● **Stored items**
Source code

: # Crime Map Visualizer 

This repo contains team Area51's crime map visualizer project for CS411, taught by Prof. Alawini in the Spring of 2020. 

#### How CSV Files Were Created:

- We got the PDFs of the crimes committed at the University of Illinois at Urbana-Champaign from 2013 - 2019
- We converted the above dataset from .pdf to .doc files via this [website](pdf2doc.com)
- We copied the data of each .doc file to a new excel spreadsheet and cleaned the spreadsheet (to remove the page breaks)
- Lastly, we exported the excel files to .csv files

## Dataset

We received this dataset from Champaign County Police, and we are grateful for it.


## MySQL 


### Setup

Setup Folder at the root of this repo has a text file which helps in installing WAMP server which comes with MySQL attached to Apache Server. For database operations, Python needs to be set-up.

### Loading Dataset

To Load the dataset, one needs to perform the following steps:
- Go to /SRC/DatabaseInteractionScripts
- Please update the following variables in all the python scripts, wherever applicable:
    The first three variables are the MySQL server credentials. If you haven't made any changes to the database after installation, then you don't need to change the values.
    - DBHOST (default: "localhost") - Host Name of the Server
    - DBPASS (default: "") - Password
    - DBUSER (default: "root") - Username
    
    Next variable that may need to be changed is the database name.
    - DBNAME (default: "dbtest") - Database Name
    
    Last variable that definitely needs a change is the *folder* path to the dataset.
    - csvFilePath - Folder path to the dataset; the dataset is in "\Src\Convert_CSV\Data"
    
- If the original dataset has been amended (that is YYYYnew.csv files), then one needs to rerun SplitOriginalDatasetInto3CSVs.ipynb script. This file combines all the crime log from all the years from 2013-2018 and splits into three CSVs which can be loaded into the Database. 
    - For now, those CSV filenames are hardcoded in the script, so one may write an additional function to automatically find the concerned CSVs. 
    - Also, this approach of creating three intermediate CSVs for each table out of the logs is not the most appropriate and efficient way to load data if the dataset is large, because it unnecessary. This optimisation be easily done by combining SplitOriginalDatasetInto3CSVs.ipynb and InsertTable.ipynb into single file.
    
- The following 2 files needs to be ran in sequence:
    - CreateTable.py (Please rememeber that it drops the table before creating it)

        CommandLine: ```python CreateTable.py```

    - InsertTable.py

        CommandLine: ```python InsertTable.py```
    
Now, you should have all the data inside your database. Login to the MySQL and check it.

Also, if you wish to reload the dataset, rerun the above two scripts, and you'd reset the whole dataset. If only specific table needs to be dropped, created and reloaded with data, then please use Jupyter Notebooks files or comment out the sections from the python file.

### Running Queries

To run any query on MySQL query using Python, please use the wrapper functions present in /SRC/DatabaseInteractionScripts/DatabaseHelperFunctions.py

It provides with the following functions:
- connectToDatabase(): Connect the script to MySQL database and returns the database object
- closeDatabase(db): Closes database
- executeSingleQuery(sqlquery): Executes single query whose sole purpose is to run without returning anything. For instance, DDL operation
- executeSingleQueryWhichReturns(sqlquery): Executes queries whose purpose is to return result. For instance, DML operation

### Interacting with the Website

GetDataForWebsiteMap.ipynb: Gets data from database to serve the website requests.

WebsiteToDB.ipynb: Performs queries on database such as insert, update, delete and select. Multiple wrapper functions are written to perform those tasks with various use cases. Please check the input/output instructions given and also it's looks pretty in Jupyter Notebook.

● **Task prompt**
For each line above that contains "path", make a copy.

● **Output below**
    Last variable that definitely needs a change is the *folder* path to the dataset.
    - csvFilePath - Folder path to the dataset; the dataset is in "\Src\Convert_CSV\Data"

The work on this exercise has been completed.